Step 2. Compute the association between all Component Matrix.

\[\bar{A} = [\text{P-association}] = \frac{1}{h}\bigg(\sum_{p=1}^h A^{(p)}\bigg)\]

Step 3. Generate a distance matrix $D$ using the association $\bar{A}$

\[D = 1 - \bar{A}\]

Step 4. Use distance matrix $D$ and sinlge linkage ($D_{min}$) to perform hierarchical agglomerative clustering.

Step 5. Stop merging clusters at “Big Jump”.

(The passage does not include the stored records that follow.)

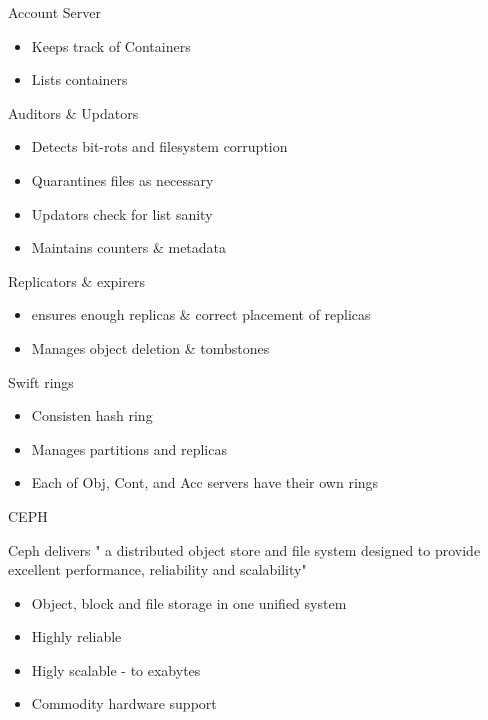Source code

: \documentclass{beamer}
\begin{document}
\begin{frame}{Account Server}
\begin{itemize}
 \item Keeps track of Containers
 \item Lists containers
\end{itemize}
\end{frame}

\begin{frame}{Auditors \& Updators}
\begin{itemize}
 \item Detects bit-rots and filesystem corruption
 \item Quarantines files as necessary
 \pause
 \item Updators check for list sanity
 \item Maintains counters \& metadata
\end{itemize}
\end{frame}

\begin{frame}{Replicators \& expirers}
\begin{itemize}
 \item ensures enough replicas \& correct placement of replicas
 \pause
 \item Manages object deletion \& tombstones
\end{itemize}
\end{frame}

\begin{frame}{Swift rings}
\begin{itemize}
 \item Consisten hash ring
 \item Manages partitions and replicas
 \item Each of Obj, Cont, and Acc servers have their own rings
\end{itemize}
\end{frame}


\begin{frame}{CEPH}
\begin{definition}
Ceph delivers " a distributed object store and file system designed to provide excellent performance, reliability and scalability"
\end{definition}
\begin{itemize}
 \item Object, block and file storage in one unified system
 \item Highly reliable
 \item Higly scalable - to exabytes
 \item Commodity hardware support
\end{itemize}
\end{frame}
\end{document}

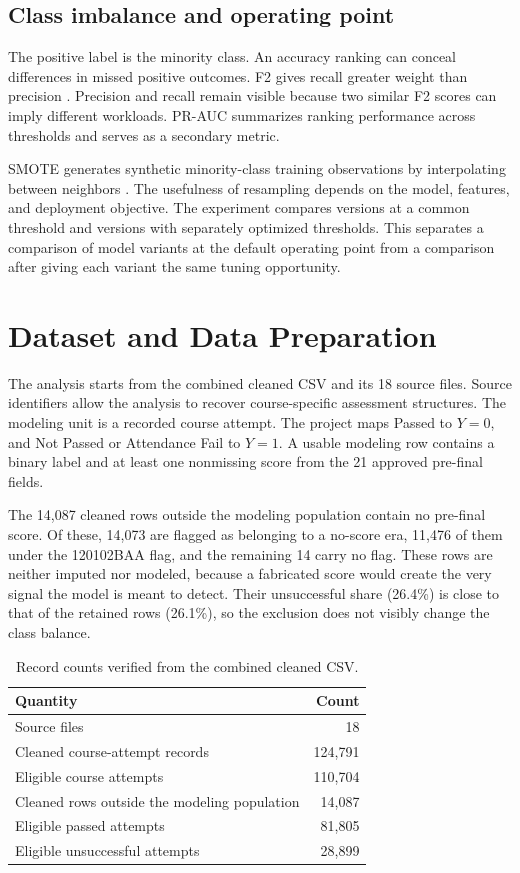 \documentclass[runningheads]{llncs}
\begin{document}
\subsection{Class imbalance and operating point}
The positive label is the minority class. An accuracy ranking can conceal differences in missed positive outcomes. F2 gives recall greater weight than precision \cite{fbeta}. Precision and recall remain visible because two similar F2 scores can imply different workloads. PR-AUC summarizes ranking performance across thresholds and serves as a secondary metric.

SMOTE generates synthetic minority-class training observations by interpolating between neighbors \cite{smote}. The usefulness of resampling depends on the model, features, and deployment objective. The experiment compares versions at a common threshold and versions with separately optimized thresholds. This separates a comparison of model variants at the default operating point from a comparison after giving each variant the same tuning opportunity.

\section{Dataset and Data Preparation}
The analysis starts from the combined cleaned CSV and its 18 source files. Source identifiers allow the analysis to recover course-specific assessment structures. The modeling unit is a recorded course attempt. The project maps Passed to \(Y=0\), and Not Passed or Attendance Fail to \(Y=1\). A usable modeling row contains a binary label and at least one nonmissing score from the 21 approved pre-final fields.

The 14,087 cleaned rows outside the modeling population contain no pre-final score. Of these, 14,073 are flagged as belonging to a no-score era, 11,476 of them under the 120102BAA flag, and the remaining 14 carry no flag. These rows are neither imputed nor modeled, because a fabricated score would create the very signal the model is meant to detect. Their unsuccessful share (26.4\%) is close to that of the retained rows (26.1\%), so the exclusion does not visibly change the class balance.

\begin{table}[h]
\caption{Record counts verified from the combined cleaned CSV.}
\label{tab:data}
\centering
\begin{tabular}{lr}
\toprule
Quantity & Count \\
\midrule
Source files & 18 \\
Cleaned course-attempt records & 124,791 \\
Eligible course attempts & 110,704 \\
Cleaned rows outside the modeling population & 14,087 \\
Eligible passed attempts & 81,805 \\
Eligible unsuccessful attempts & 28,899 \\
\bottomrule
\end{tabular}
\end{table}
\end{document}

(Note that the aggregation result will be better if we pre-process data into uniform distribution (zero mean and standard deviation) for each attribute.)

For example, if each data point has only 1 dimension ($m = 1$) and we have performed k-means twice. So now we have 2 clustering results $R_1$ and $R_2$.

In $R_1$,

\[C_1 = \{x_1, x_2\} \\ C_2 = \{x_3, x_4\} \\ C_3 = \{x_5, x_6, x_7\}\] \[A^{(1)} = \begin{bmatrix} 1 & 1/3 & 0 & 0 & 0 & 0 & 0\\ 1/3 & 1 & 0 & 0 & 0 & 0 & 0\\ 0 & 0 & 1 & 1/3 & 0 & 0 & 0\\ 0 & 0 & 1/3 & 1 & 0 & 0 & 0\\ 0 & 0 & 0 & 0 & 1 & 1/4 & 1/4\\ 0 & 0 & 0 & 0 & 1/4 & 1 & 1/4\\ 0 & 0 & 0 & 0 & 1/4 & 1/4 & 1\\ \end{bmatrix}\]

In $R_2$,

\[C_1 = \{x_1, x_3\} \\ C_2 = \{x_2, x_4, x_5\} \\ C_3 = \{x_6, x_7\}\] \[A^{(2)} = \begin{bmatrix} 1 & 0 & 1/3 & 0 & 0 & 0 & 0\\ 0 & 1 & 0 & 1/4 & 1/4 & 0 & 0\\ 1/3 & 0 & 1 & 0 & 0 & 0 & 0\\ 0 & 1/4 & 0 & 1 & 1/4 & 0 & 0\\ 0 & 1/4 & 0 & 1/4 & 1 & 0 & 0\\ 0 & 0 & 0 & 0 & 0 & 1 & 1/3\\ 0 & 0 & 0 & 0 & 0 & 1/3 & 1\\ \end{bmatrix}\]

Therefore,

\[\bar{A} = \begin{bmatrix} 1 & \frac{1}{2}(1/3) & \frac{1}{2}(1/3) & 0 & 0 & 0 & 0\\ \frac{1}{2}(1/3) & 1 & 0 & \frac{1}{2}(1/4) & \frac{1}{2}(1/4) & 0 & 0\\ \frac{1}{2}(1/3) & 0 & 1 & \frac{1}{2}(1/3) & 0 & 0 & 0\\ 0 & \frac{1}{2}(1/4) & \frac{1}{2}(1/3) & 1 & \frac{1}{2}(1/4) & 0 & 0\\ 0 & \frac{1}{2}(1/4) & 0 & \frac{1}{2}(1/4) & 1 &\frac{1}{2}(1/4) & \frac{1}{2}(1/4)\\ 0 & 0 & 0 & 0 & \frac{1}{2}(1/4) & 1 & \frac{1}{2}(1/3+1/4)\\ 0 & 0 & 0 & 0 & \frac{1}{2}(1/4) & \frac{1}{2}(1/3+1/4) & 1\\ \end{bmatrix}\]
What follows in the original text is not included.